A Survey on 3D Skeleton-Based Action Recognition Using Learning Method

TL;DR

This paper addresses the need for a comprehensive, deep-learning-oriented survey of 3D skeleton-based action recognition (3D SAR). It surveys four foundational architectures—RNNs, CNNs, GCNs, and Transformers—and presents a data-driven literature review of how skeleton data is represented and processed within each framework. It highlights NTU-RGB+D and NTU-RGB+D 120 as key benchmarks, showing that GCNs and Transformer-based methods achieve top results, with hybrid architectures offering further gains.
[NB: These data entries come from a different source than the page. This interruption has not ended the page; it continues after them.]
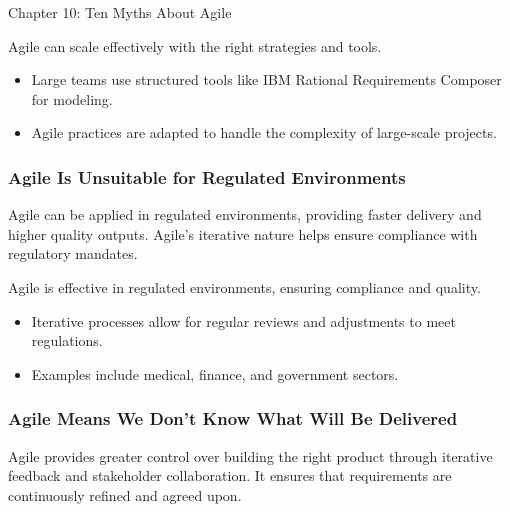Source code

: \begin{notes}{Chapter 10: Ten Myths About Agile}
    \begin{highlight}
    
        Agile can scale effectively with the right strategies and tools.
        
        \begin{itemize}
            \item Large teams use structured tools like IBM Rational Requirements Composer for modeling.
            \item Agile practices are adapted to handle the complexity of large-scale projects.
        \end{itemize}
    
    \end{highlight}
    
    \subsubsection*{Agile Is Unsuitable for Regulated Environments}
    
    Agile can be applied in regulated environments, providing faster delivery and higher quality outputs. Agile's iterative nature helps ensure compliance with regulatory mandates.
    
    \begin{highlight}
    
        Agile is effective in regulated environments, ensuring compliance and quality.
        
        \begin{itemize}
            \item Iterative processes allow for regular reviews and adjustments to meet regulations.
            \item Examples include medical, finance, and government sectors.
        \end{itemize}
    
    \end{highlight}
    
    \subsubsection*{Agile Means We Don't Know What Will Be Delivered}
    
    Agile provides greater control over building the right product through iterative feedback and stakeholder collaboration. It ensures that requirements are continuously refined and agreed upon.
    

\end{notes}
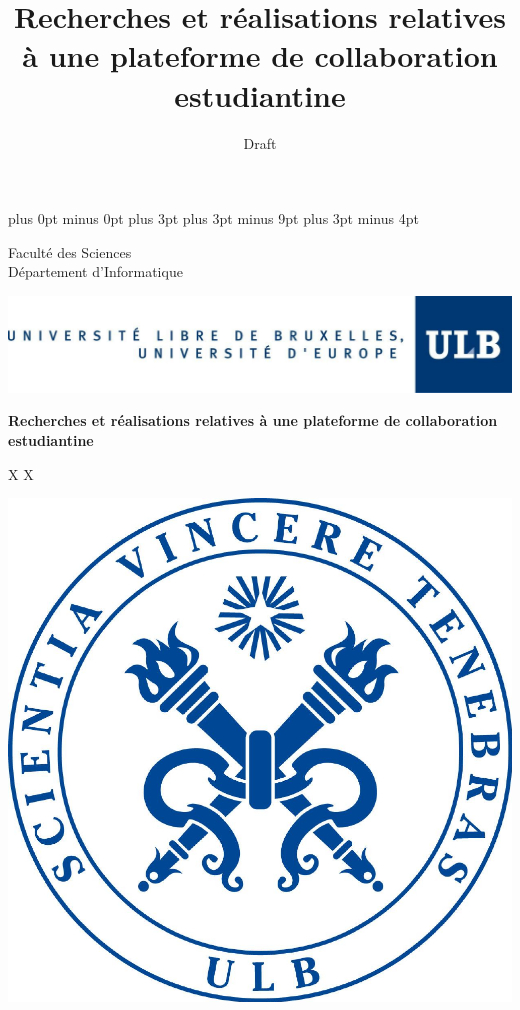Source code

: \documentclass[a4paper,12pt]{article}
\title{Recherches et réalisations relatives à une plateforme de
       collaboration estudiantine}
\author{Draft}
\begin{document}
\abovedisplayskip=1pt plus 0pt minus 0pt
\abovedisplayshortskip=6pt plus 3pt
\belowdisplayskip=9pt plus 3pt minus 9pt
\belowdisplayshortskip=9pt plus 3pt minus 4pt

\setlength{\voffset}{-20pt}

\begin{titlepage}
\begin{center}

\begin{minipage}{2in}
	\begin{flushleft}
		\textsf{\small{
		Faculté des Sciences\\
		Département d'Informatique}}
	\end{flushleft}
\end{minipage}
\begin{minipage}{4in}
	\begin{flushright}
		\includegraphics[scale=0.20]{imgs/ulb2.pdf}
	\end{flushright}
\end{minipage}

\vspace{120pt}

{\Large \bfseries Recherches et réalisations relatives à une plateforme de
       collaboration estudiantine}

\vspace{20pt}

\large{X \textsc{X}}

\vspace{90pt}

\includegraphics[scale=0.6]{imgs/ulb1.pdf}
\end{center}
\end{titlepage}
\end{document}

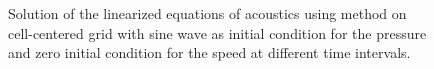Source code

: \begin{figure}[]
   
   
     \caption{Solution of the linearized equations of acoustics using \protect{\lw} method on cell-centered grid with sine wave as initial condition for the pressure and zero initial condition for the speed at different time intervals.}
   \label{fig:sol_sin}
\end{figure} 

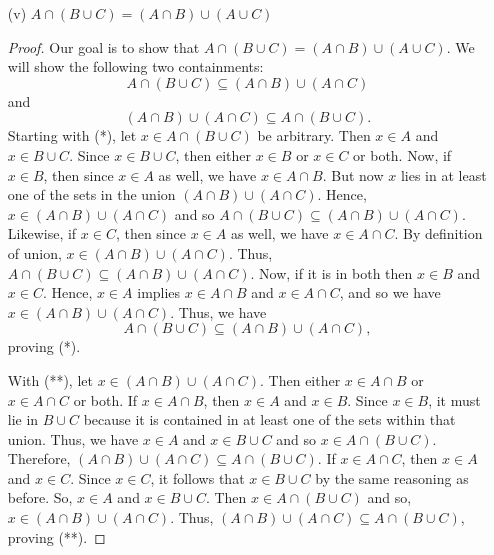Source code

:\documentclass[a4paper]{article}
\begin{document}
\begin{enumerate}
\begin{proof}
        \end{proof}    
    \item[(v)] \( A \cap (B \cup C) = (A \cap B) \cup (A \cup C ) \)
        \begin{proof}
        Our goal is to show that \( A \cap (B \cup C) = (A \cap B) \cup (A \cup C) \). We will show the following two containments:   
        \[  A \cap (B \cup C ) \subseteq  (A \cap B) \cup (A \cap C) \tag{*} \]
        and
        \[  (A \cap B) \cup (A \cap C) \subseteq A \cap (B \cup C). \tag{**} \]
        Starting with (*), let \( x \in A \cap (B \cup C) \) be arbitrary. Then \( x \in A  \) and \( x \in B \cup C \). Since \( x \in B \cup C  \), then either \( x \in B  \) or \( x \in C \) or both. Now, if \( x \in B \), then since \( x \in A  \) as well, we have \( x \in A \cap B \). But now \( x  \) lies in at least one of the sets in the union \( (A \cap B) \cup (A \cap C) \). Hence, \( x \in (A \cap B) \cup (A \cap C) \) and so \( A \cap (B \cup C) \subseteq  (A \cap B) \cup (A \cap C) \). Likewise, if \( x \in C  \), then since \( x \in A  \) as well, we have \( x \in A \cap C  \). By definition of union, \( x \in (A \cap  B) \cup (A \cap C) \). Thus, \( A \cap (B \cup C) \subseteq (A \cap B) \cup (A \cap C)  \). Now, if it is in both then \( x \in B  \) and \( x \in C  \). Hence, \( x \in A  \) implies \( x \in A \cap B  \) and \( x \in A \cap C  \), and so we have \( x \in (A \cap B) \cup (A \cap C) \). Thus, we have   
        \[  A \cap (B \cup C ) \subseteq  (A \cap B) \cup (A \cap C ), \]
        proving (*).

        With (**), let \( x \in (A \cap B) \cup (A \cap C) \). Then either \( x \in A \cap B \) or \( x \in A \cap C  \) or both. If \( x \in A \cap B \), then \( x \in A  \) and \( x \in B  \). Since \( x \in B \), it must lie in \( B \cup C  \) because it is contained in at least one of the sets within that union. Thus, we have \( x \in A  \) and \( x \in B \cup C  \) and so \( x \in A \cap (B \cup C) \). Therefore, \( (A \cap B) \cup (A \cap C) \subseteq A \cap (B \cup C) \). If \( x \in A \cap C \), then \( x \in A  \) and \( x \in C  \). Since \( x \in C  \), it follows that \( x \in B \cup C  \) by the same reasoning as before. So, \( x \in A  \) and \( x \in B \cup C  \). Then \( x \in A \cap (B \cup C) \) and so, \( x \in (A \cap B) \cup (A \cap C) \). Thus, \( (A \cap B) \cup (A \cap C) \subseteq A \cap (B \cup C) \), proving (**).


\end{proof}
\end{enumerate}
\end{document}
It discusses practical challenges and future directions, including multi-architecture integration, long-horizon action recognition, and unsupervised or weakly supervised learning to handle data scarcity and annotation cost.

Abstract

3D skeleton-based action recognition (3D SAR) has gained significant attention within the computer vision community, owing to the inherent advantages offered by skeleton data. As a result, a plethora of impressive works, including those based on conventional handcrafted features and learned feature extraction methods, have been conducted over the years. However, prior surveys on action recognition have primarily focused on video or RGB data-dominated approaches, with limited coverage of reviews related to skeleton data. Furthermore, despite the extensive application of deep learning methods in this field, there has been a notable absence of research that provides an introductory or comprehensive review from the perspective of deep learning architectures. To address these limitations, this survey first underscores the importance of action recognition and emphasizes the significance of 3D skeleton data as a valuable modality. Subsequently, we provide a comprehensive introduction to mainstream action recognition techniques based on four fundamental deep architectures, i.e., Recurrent Neural Networks (RNNs), Convolutional Neural Networks (CNNs), Graph Convolutional Network (GCN), and Transformers. All methods with the corresponding architectures are then presented in a data-driven manner with detailed discussion. Finally, we offer insights into the current largest 3D skeleton dataset, NTU-RGB+D, and its new edition, NTU-RGB+D 120, along with an overview of several top-performing algorithms on these datasets. To the best of our knowledge, this research represents the first comprehensive discussion of deep learning-based action recognition using 3D skeleton data.

Figures (6)

• Figure 1: Examples of skeleton data in NTU RGB+D / NTU RGB+D 120 datasets shahroudy2016ntuliu2019ntu. (a) is the Configuration of 25 body joints in the dataset. (b) illustrates RGB+joints representation of the human body.
• Figure 2: The general pipeline of skeleton-based action recognition using deep learning methods. Firstly, the skeleton data was obtained in two ways, directly from depth sensors or from pose estimation algorithms. The skeleton will be sent into RNNs, CNNs, GCNs, or Transformer-based neural networks. Finally, we get the accurate action category.
• Figure 3: Examples of mentioned methods for dealing with spatial modeling problems. (a) shows a two-stream framework that enhances the spatial information by adding a new stream wang2017modeling. (b) illustrates a data-driven technique that addresses the spatial modeling ability by giving a transform towards original skeleton sequence data liu2016spatio.
• Figure 4: Data-driven based method. (a) shows the different importance among different joints for a given skeleton action liu2017global. (b) give shows the feature representation processes, from left to right are original input skeleton frames, transformed input frames, and extracted salient motion features respectively lee2017ensemble.
• Figure 5: Examples of the proposed representation skeleton image. (a) shows Skeleton sequence shape-motion representations li2019learning generated from "pick up with one hand" on Northwestern-UCLA datasetwang2014cross (b) shows the SkeleMotion representation workflow caetano2019skeleton.